Morte de Tupac e a condenação de Davis
No dia 7 de setembro, os dois lados da disputa marcaram presença no mesmo evento, em Las Vegas: um combate entre os lutadores de boxe Mike Tyson e Bruce Seldon. Segundo declarações prestadas por Davis, Tupac e Suge Knight espancaram o seu sobrinho, Orlando Anderson, no dia anterior — o que foi comprovado em tribunal através das imagens de videovigilância do local.
“O facto de terem atacado o meu sobrinho, deu-nos luz verde para dar cabo deles. O [Tu]Pac meteu-se no jogo errado”, escreveu Davis no livro de memórias Compton Street Legend (2019), no qual relata este e outros episódios relacionados com as lutas entre gangues e a oposição entre as costas Este e Oeste. O The New York Times dá conta de que Davis adquiriu uma pistola Glock e juntou um grupo de gangsters com o objetivo de “ensinar uma lição” a Tupac e ao seu produtor.
O confronto fatal aconteceu quando o par da Death Row esperava pela mudança de luz de um semáforo na Las Vegas Strip, uma das principais avenidas da cidade. Dentro de um Cadillac branco — que nunca foi descoberto pelas autoridades, assim como a arma do crime —, Davis e outros três membros dos Compton Crips encostaram ao BMW preto que transportava Tupac e Knight. Uma rajada de balas proveniente dos bancos de trás atingiu a dupla, sendo que quatro dos projéteis ficaram incrustados no corpo do rapper — imediatamente transportado para os cuidados intensivos do University Medical Center, onde acabou por morrer de insuficiência respiratória e paragem cardíaca seis dias depois.
NY Daily News via Getty Images
Dos quatro ocupantes do Cadillac, nenhum está vivo à exceção de Davis. Segundo declarações que o condenado prestou à polícia, foi o seu sobrinho, Orlando Anderson, quem abriu fogo contra o BMW, apesar de este sempre ter negado o envolvimento no crime até à data da sua morte, em 1998, num tiroteio entre gangues não relacionado. Outros testemunhos sugerem que foi um segundo homem, Deandrae Smith, também ele passageiro do veículo, quem disparou os tiros fatais.
Com base nas provas apresentadas no tribunal, o juiz Carli Kierny declarou Davis culpado de ordenar o atentado em Las Vegas e de providenciar a arma de fogo utilizada. Após a condenação desta segunda-feira, segue-se a decisão da justiça sobre a sentença a aplicar (agendada para dia 13 de outubro), que, de acordo com a legislação em vigor no Nevada para homicídio qualificado, pode oscilar entre os 40 anos e a prisão perpétua. Num estado onde a pena capital é permitida, a possibilidade foi excluída pelos procuradores encarregados do caso, que também abandonaram voluntariamente a iniciativa de agravar a pena de Davis por pertencer a um gangue.
Após 30 anos de investigação, todos os caminhos conduzem a Duane Davis
Pode dizer-se que Duane Davis cavou a própria sepultura. Segundo o procurador Marc di Giacomo, envolvido no processo e citado pelo The New York Times, “se ele nunca tivesse decidido pegar no dinheiro, dirigir-se à BET [editora da Black Entertainment Television] e falar sobre a sua situação, se ele nunca tivesse decidido escrever o livro, provavelmente jamais teria sido acusado do crime“.

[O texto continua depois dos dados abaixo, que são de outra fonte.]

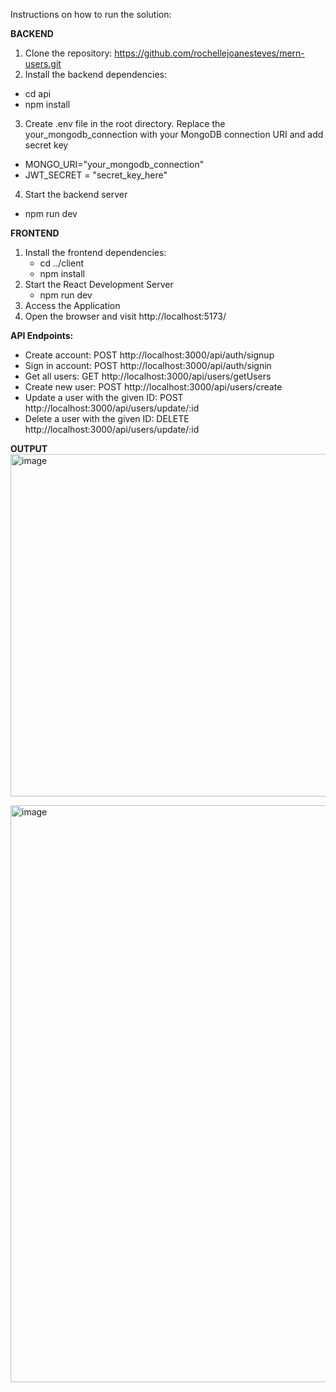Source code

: Instructions on how to run the solution: 

**BACKEND**

1.  Clone the repository: https://github.com/rochellejoanesteves/mern-users.git
2.  Install the backend dependencies:
   - cd api
   - npm install
3. Create .env file in the root directory. Replace the your_mongodb_connection with your MongoDB connection URI and add secret key
  - MONGO_URI="your_mongodb_connection"
  - JWT_SECRET = "secret_key_here"
4. Start the backend server
  - npm run dev

**FRONTEND**

1. Install the frontend dependencies:
   - cd ../client
   - npm install
2. Start the React Development Server
   - npm run dev
3. Access the Application
4. Open the browser and visit http://localhost:5173/

**API Endpoints:**

- Create account: POST http://localhost:3000/api/auth/signup
- Sign in account: POST http://localhost:3000/api/auth/signin
- Get all users: GET http://localhost:3000/api/users/getUsers
- Create new user: POST http://localhost:3000/api/users/create
- Update a user with the given ID: POST http://localhost:3000/api/users/update/:id
- Delete a user with the given ID: DELETE http://localhost:3000/api/users/update/:id

**OUTPUT**
<img width="548" alt="image" src="https://github.com/rochellejoanesteves/mern-users/assets/128266520/e231649f-07ce-41ee-8872-6c15297f55af">

<img width="923" alt="image" src="https://github.com/rochellejoanesteves/mern-users/assets/128266520/55c217a6-7abc-4da1-8cd7-1f820f9da4d5">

Mas os investigadores começaram a suspeitar de Davis muito antes do lançamento de Compton Street Legend, em 2019. Em 2008, o sujeito agora condenado foi interrogado pela polícia na sequência de um caso de tráfico de droga, pelo qual podia receber prisão perpétua. Na altura, o gangster fez um acordo com as autoridades e tornou-se informador da polícia, a fim de se esquivar de subsequentes acusações criminais — à época, Davis já tinha um cadastro preenchido e uma vasta experiência no cárcere.

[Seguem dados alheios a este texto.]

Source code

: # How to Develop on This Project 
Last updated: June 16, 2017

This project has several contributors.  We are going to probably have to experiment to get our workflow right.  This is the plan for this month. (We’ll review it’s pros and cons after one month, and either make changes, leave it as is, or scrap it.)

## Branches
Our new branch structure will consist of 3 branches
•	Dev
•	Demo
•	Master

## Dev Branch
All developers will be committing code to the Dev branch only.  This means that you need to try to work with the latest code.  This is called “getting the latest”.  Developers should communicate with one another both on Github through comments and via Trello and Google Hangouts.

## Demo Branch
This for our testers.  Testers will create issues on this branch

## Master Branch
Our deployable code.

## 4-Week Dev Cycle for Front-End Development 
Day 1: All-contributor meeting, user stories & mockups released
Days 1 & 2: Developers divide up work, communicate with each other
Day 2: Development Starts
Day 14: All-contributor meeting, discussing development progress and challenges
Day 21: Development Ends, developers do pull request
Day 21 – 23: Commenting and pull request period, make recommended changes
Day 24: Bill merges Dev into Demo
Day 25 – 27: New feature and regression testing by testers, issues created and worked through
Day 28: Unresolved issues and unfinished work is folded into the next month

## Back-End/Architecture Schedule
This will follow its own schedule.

Nessa circunstância, contou aos investigadores que o homicídio de Tupac não resultou de um mero conflito entre gangues, mas de um pedido explícito de Sean Combs, conhecido como Diddy, que rejeitou completa e terminantemente as acusações. “O mal-entendido existe porque, como somos jovens e negros, lidamos com estes assuntos de forma diferente”, disse Combs numa entrevista de televisão que deu em 1998.